Indeed, I’ve written before that when Reagan took office, there was almost an immediate and palpable shift in the attitude of Big Business™. Michael Hammer became the HBS guru of the day, and Hammer begat the “Chainsaw Al” Dunlap’s of the corporate world. An even more discernable shift in loss of workers rights and putting the nose to the grindstone occured almost immediately after Reagan’s second election victory. I swear to you - the corporate bosses didn’t even wait until Reagan’s 2nd inauguration - in December 1984, they knew they had another four years (at least) to totally rewrite the rules of corporate citizenship and to complete the total destruction of the employer / employee contract. So they got busy.
I could go on an on, but I’ll close for now, because I have to get back to work. I have to get back to work because the closer I get to my own retirement, the more that I have a “scared bunny” work ethic. Not enough money. Barely adequate health care. A pension that may or may not be available when my time comes.
It’s not the fault of the Boomers. It’s the fault of us all, for not having the spine to stand up when standing up was necessary.
I sometimes wonder if we’ll ever grow a collective spine.
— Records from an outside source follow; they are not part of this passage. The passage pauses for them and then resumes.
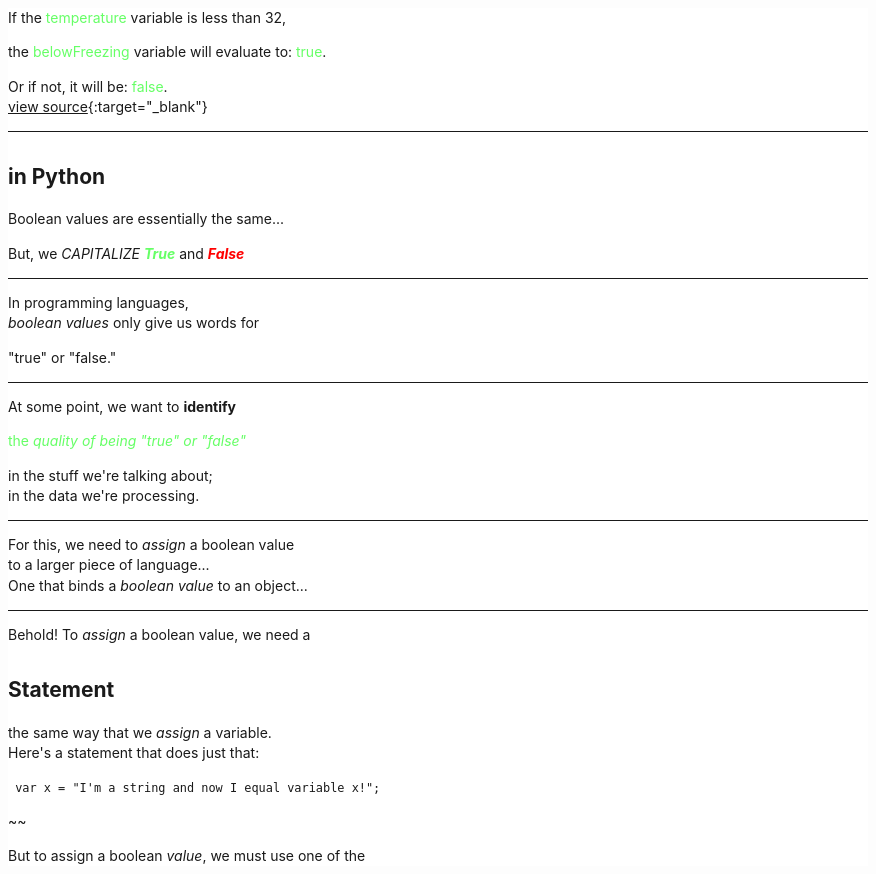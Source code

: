 <span class="fragment">If the <span style="color: #66FF66;">temperature</span> variable is less than 32,</span>  

<span class="fragment">the <span style="color: #66FF66;">belowFreezing</span> variable will evaluate to: <span style="color: #66FF66;">true</span>.</span>  

<span class="fragment">Or if not, it will be: <span style="color: #66FF66;">false</span>.<br>[view source](https://www.khanacademy.org/computing/ap-computer-science-principles/programming-101/boolean-logic/a/conditionals-with-if-else-and-booleans){:target="_blank"}</span>  

----

## in Python

Boolean values are essentially the same...  

But, we _CAPITALIZE_ <span style="color: #66FF66;"><b><i>True</i></b></span> and <span style="color: red"><b><i>False</i></b></span>

----

In programming languages,  
_boolean values_ only give us words for  

"true" or "false."  

----

At some point, we want to **identify**  

<span style="color: #66FF66;">the _quality of being "true" or "false"_</span>  

in the stuff we're talking about;  
in the data we're processing.  

----

For this, we need to _assign_ a boolean value  
to a larger piece of language...  
One that binds a _boolean value_ to an object...  

----

Behold! To _assign_ a boolean value, we need a  

## Statement  

the same way that we _assign_ a variable.  
Here's a statement that does just that:     

<pre><code class="javascript" data-trim data-noescape> var x = "I'm a string and now I equal variable x!";</code></pre>

<i class='fas fa-arrow-alt-circle-down' style='font-size:48px;color:red'></i>

~~

But to assign a boolean _value_, we must use one of the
There is a feeling that what is going on is *under our watch*, but our watch is everyone of voting age. There is no point in finding whom to blame for things being the way they are, ie the Madman at the helm are making the atrocities happen, but at the same rate, We the People are LETTING THEM, so we all hold responsibility. The question is what level of atrocity will make this country do something to effect the change.
I posted a piece about Human rights today on my blog: http://ramblings-fran.blogspot.com/
boomers may indeed share responsibilties for the breakdown as we were the generation
that embraced b-school.
we learned to game the system more than we learned to enable it.
sure coming back to bite us on the ass.
We won’t be able to grow a collective spine, but we should grow individual spines and put them together.
>Is It All the Fault of Boomers?
Is it okay to just blame the ones who voted for Reagan and for two generations of G. Bushes?
This has been another edition of answering a rhetorical question with a rhetorical question.
bartkid:
I think you’ve got the demo’s wrong on who voted for Reagan and Bush 1 and Bush 2. It was mostly the GG (WWII generation) who put Reagan over the top. And the Bushites? Vastly Gen-Xers.